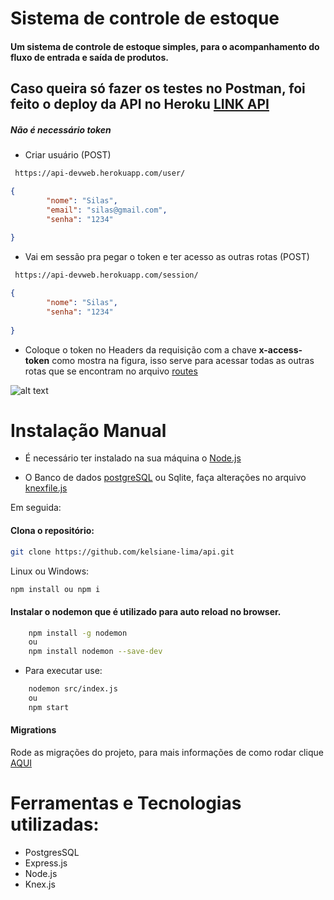 # Sistema de controle de estoque

#### Um sistema de controle de estoque simples, para o acompanhamento do fluxo de entrada e saída de produtos.

## Caso queira só fazer os testes no Postman, foi feito o deploy da API no Heroku [LINK API](https://api-devweb.herokuapp.com/)

##### Não é necessário token

* Criar usuário (POST)
```sh
 https://api-devweb.herokuapp.com/user/
```
```json
{ 
		"nome": "Silas",
        "email": "silas@gmail.com",
        "senha": "1234"
	
}
```
* Vai em sessão pra pegar o token e ter acesso as outras rotas (POST)
```sh
 https://api-devweb.herokuapp.com/session/
```
```json
{ 
		"nome": "Silas",
        "senha": "1234"
	
}
```

* Coloque o token no Headers da requisição com a chave __x-access-token__ como mostra na figura, isso serve para acessar todas as outras rotas que se encontram no arquivo [routes](https://github.com/kelsiane-lima/api/blob/master/src/routes.js)

![alt text](https://github.com/kelsiane-lima/api/tree/master/img/example.PNG)


# Instalação Manual

* É necessário ter instalado na sua máquina o [Node.js](https://nodejs.org/en/)

* O Banco de dados [postgreSQL](https://www.postgresql.org/download/) ou Sqlite, faça alterações no arquivo [knexfile.js](https://github.com/kelsiane-lima/api/blob/master/knexfile.js)

Em seguida:

#### Clona o repositório:
```sh
git clone https://github.com/kelsiane-lima/api.git
```
Linux ou Windows:

```sh
npm install ou npm i
```


#### Instalar o nodemon que é utilizado para auto reload no browser.
```sh
    npm install -g nodemon
    ou
    npm install nodemon --save-dev
```

- Para executar use:

```sh
    nodemon src/index.js
    ou
    npm start
```
#### Migrations
Rode as migrações do projeto, para mais informações de como rodar clique [AQUI](https://github.com/kelsiane-lima/api/blob/master/src/database/README.md)


# Ferramentas e Tecnologias utilizadas:

* PostgresSQL
* Express.js
* Node.js
* Knex.js


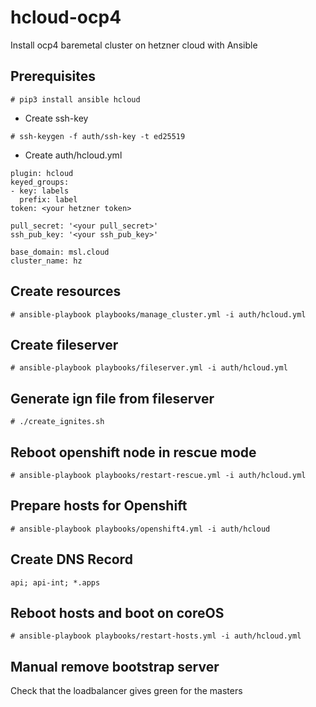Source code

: # hcloud-ocp4

Install ocp4 baremetal cluster on hetzner cloud with Ansible

## Prerequisites

```# pip3 install ansible hcloud ```

- Create ssh-key

```# ssh-keygen -f auth/ssh-key -t ed25519 ```

- Create auth/hcloud.yml

```
plugin: hcloud
keyed_groups:
- key: labels
  prefix: label
token: <your hetzner token>

pull_secret: '<your pull_secret>'
ssh_pub_key: '<your ssh_pub_key>'

base_domain: msl.cloud
cluster_name: hz
```


## Create resources

```# ansible-playbook playbooks/manage_cluster.yml -i auth/hcloud.yml ```

## Create fileserver

```# ansible-playbook playbooks/fileserver.yml -i auth/hcloud.yml ```

## Generate ign file from fileserver

```# ./create_ignites.sh ```

## Reboot openshift node in rescue mode

```# ansible-playbook playbooks/restart-rescue.yml -i auth/hcloud.yml ```

## Prepare hosts for Openshift

```# ansible-playbook playbooks/openshift4.yml -i auth/hcloud```

## Create DNS Record

```api; api-int; *.apps ```

## Reboot hosts and boot on coreOS

```# ansible-playbook playbooks/restart-hosts.yml -i auth/hcloud.yml ```

## Manual remove bootstrap server
Check that the loadbalancer gives green for the masters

__Exercise prompt__. Only a number is wanted here: the count of lines in the data that contain the string "nodemon".

__Solution for this problem__. 4